## Your goal
Filter these entries down to the lines that hold the word "permissions", and show each of them.

(Records from a data source)
══════

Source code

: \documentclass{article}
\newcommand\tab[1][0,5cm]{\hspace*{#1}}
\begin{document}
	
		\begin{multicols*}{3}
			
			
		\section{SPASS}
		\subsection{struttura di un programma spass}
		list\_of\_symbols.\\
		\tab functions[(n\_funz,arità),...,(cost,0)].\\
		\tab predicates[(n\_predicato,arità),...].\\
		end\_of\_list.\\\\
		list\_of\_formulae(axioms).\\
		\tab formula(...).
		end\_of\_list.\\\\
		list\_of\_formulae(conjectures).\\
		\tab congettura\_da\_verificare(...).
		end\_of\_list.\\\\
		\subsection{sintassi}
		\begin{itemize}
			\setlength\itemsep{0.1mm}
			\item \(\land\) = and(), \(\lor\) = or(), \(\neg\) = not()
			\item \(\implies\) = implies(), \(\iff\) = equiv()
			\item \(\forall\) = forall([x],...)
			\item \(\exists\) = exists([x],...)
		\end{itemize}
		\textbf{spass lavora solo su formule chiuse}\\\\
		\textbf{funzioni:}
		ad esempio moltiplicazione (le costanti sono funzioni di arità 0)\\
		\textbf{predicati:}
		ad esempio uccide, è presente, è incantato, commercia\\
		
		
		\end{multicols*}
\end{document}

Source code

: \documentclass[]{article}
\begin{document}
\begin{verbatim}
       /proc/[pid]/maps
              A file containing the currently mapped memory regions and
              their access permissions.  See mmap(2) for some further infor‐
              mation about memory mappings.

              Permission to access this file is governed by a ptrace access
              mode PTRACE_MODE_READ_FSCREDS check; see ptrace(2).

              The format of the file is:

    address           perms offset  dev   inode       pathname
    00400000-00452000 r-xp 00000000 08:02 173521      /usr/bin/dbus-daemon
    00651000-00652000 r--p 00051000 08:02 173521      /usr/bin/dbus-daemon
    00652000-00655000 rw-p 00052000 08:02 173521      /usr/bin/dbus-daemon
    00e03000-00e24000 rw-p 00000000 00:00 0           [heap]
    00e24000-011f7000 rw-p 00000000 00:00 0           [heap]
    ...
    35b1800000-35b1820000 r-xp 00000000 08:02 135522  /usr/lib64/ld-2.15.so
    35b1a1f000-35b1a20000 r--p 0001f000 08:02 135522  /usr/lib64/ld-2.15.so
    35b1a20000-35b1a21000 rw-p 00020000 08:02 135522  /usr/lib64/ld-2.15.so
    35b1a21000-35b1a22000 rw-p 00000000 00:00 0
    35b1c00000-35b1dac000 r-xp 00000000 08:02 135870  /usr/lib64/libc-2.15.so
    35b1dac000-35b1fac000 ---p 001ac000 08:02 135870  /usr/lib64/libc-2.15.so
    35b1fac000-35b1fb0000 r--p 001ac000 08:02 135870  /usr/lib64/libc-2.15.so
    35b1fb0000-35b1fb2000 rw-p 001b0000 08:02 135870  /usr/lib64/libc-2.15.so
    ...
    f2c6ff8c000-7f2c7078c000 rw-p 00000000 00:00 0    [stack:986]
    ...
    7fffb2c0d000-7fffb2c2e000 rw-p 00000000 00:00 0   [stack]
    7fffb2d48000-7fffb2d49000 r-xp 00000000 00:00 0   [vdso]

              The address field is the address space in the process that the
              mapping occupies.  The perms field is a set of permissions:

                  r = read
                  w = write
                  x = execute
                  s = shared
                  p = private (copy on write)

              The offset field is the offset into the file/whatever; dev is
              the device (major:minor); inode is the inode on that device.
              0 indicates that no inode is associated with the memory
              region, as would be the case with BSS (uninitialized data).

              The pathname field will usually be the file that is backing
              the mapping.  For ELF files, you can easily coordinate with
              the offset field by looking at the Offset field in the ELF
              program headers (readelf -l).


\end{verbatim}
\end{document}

══════

## Expected answer
              their access permissions.  See mmap(2) for some further infor‐
              mapping occupies.  The perms field is a set of permissions:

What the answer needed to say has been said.